Q: The HRS study suggests household spending across the board is reduced once people go into active retirement. Do you think this behavior is because people don't realistically anticipate their retirement consumption needs, and subsequently, are being forced to lower their standard of living?
A: The HRS shows that people anticipate they will spend less in retirement prior to making this transition, and then they follow through. So it is not much of a surprise for most people. The main explanation seems to be that people spend less eating out, buying work clothes and paying for transportation after they retire, so that the reduction in spending is probably sensible. And they also devote more time to comparison-shopping and "home production," meaning making their own food rather than eating in restaurants.
Q: How do changes in marital status influence a retiree's wealth? And are there differences based on gender?
A: Divorce and death usually reduce women's wealth substantially. The evidence is less conclusive for men.

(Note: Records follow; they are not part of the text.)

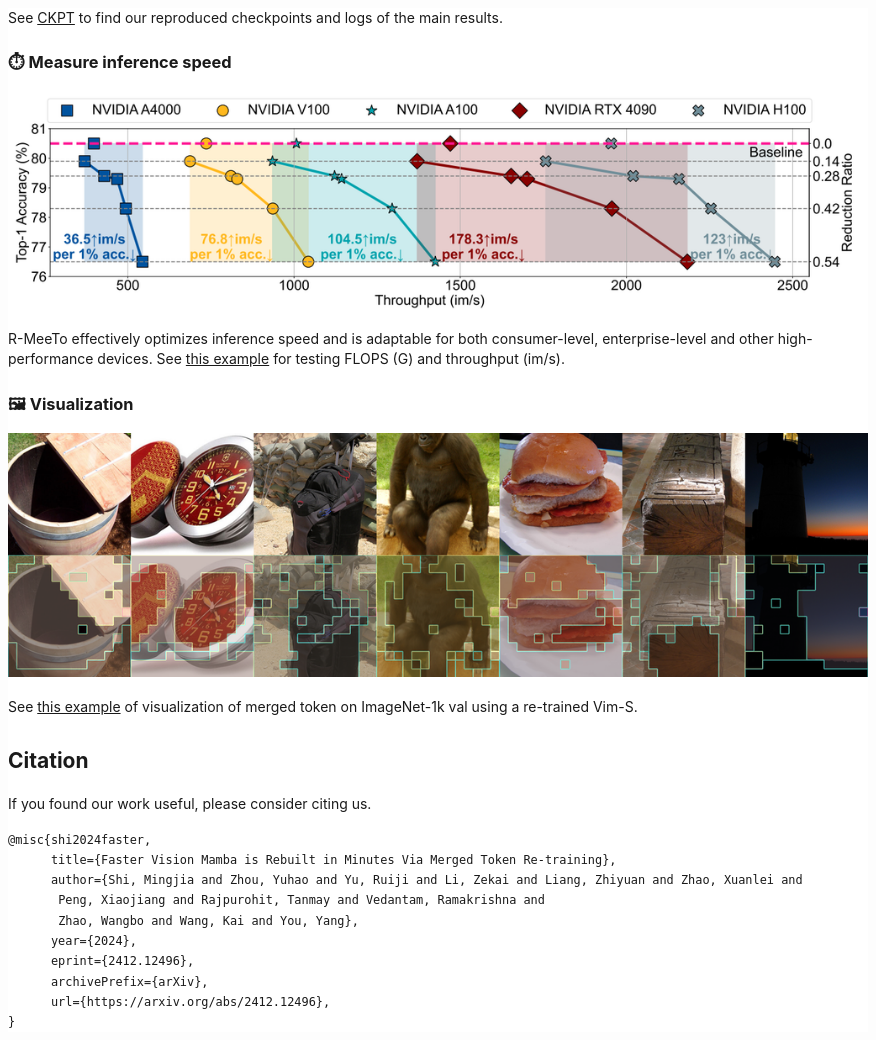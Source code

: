 See [CKPT](CKPT.md) to find our reproduced checkpoints and logs of the main results.

### ⏱️ Measure inference speed 
<p align="center">
<img src="./fig/speed.png" width=100% height=45%
class="center">

R-MeeTo effectively optimizes inference speed and is adaptable for both consumer-level, enterprise-level and other high-performance devices. See [this example](image_task/example/test_speed.ipynb) for testing FLOPS (G) and throughput (im/s).



### 🖼️ Visualization
<p align="center">
<img src="./fig/vis_exp.png" width=100% height=45%
class="center">

 See [this example](image_task/example/visualization.ipynb) of visualization of merged token on ImageNet-1k val using a re-trained Vim-S.

## Citation
If you found our work useful, please consider citing us.
```
@misc{shi2024faster,
      title={Faster Vision Mamba is Rebuilt in Minutes Via Merged Token Re-training},
      author={Shi, Mingjia and Zhou, Yuhao and Yu, Ruiji and Li, Zekai and Liang, Zhiyuan and Zhao, Xuanlei and
       Peng, Xiaojiang and Rajpurohit, Tanmay and Vedantam, Ramakrishna and
       Zhao, Wangbo and Wang, Kai and You, Yang},
      year={2024},
      eprint={2412.12496},
      archivePrefix={arXiv},
      url={https://arxiv.org/abs/2412.12496},
}
```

Q: When it comes to overall wealth, how important is it for Americans entering into or saving for retirement to have a varied portfolio of investments and savings? Especially when most people consider the value of their home the most important component of wealth, and home values are declining in most markets?
A: Diversification is essential for having a well-rounded investment strategy. In particular, it is important not to have all one's eggs in one's housing basket, particularly given the downward trend in housing prices of late.
Q: The study suggests that the annual cost of informal caregiving associated with certain illnesses can be billions of dollars annually. Further, the financial costs incurred by families who provide informal care (through reduced hours of paid work) can be significant. If long-term care insurance is a viable option to help defray such costs, why are relatively few older adults purchasing it?
A: Research shows that many people wrongly believe that Medicare is going to pay for their nursing homes. The fact is, Medicare won't cover most long-term care expenses. However, Medicaid may, and this strongly deters people from purchasing long-term care insurance.
(Reporter's note: Medicare Part A will cover the full cost of up to 20 days in a skilled nursing facility. For days 21 to 100, the patient pays up to $128 per day. After 100 days, the patient pays for the full cost of the stay until the benefit period renews. The patient must meet certain eligibility requirements. Source: www.medicare.gov.)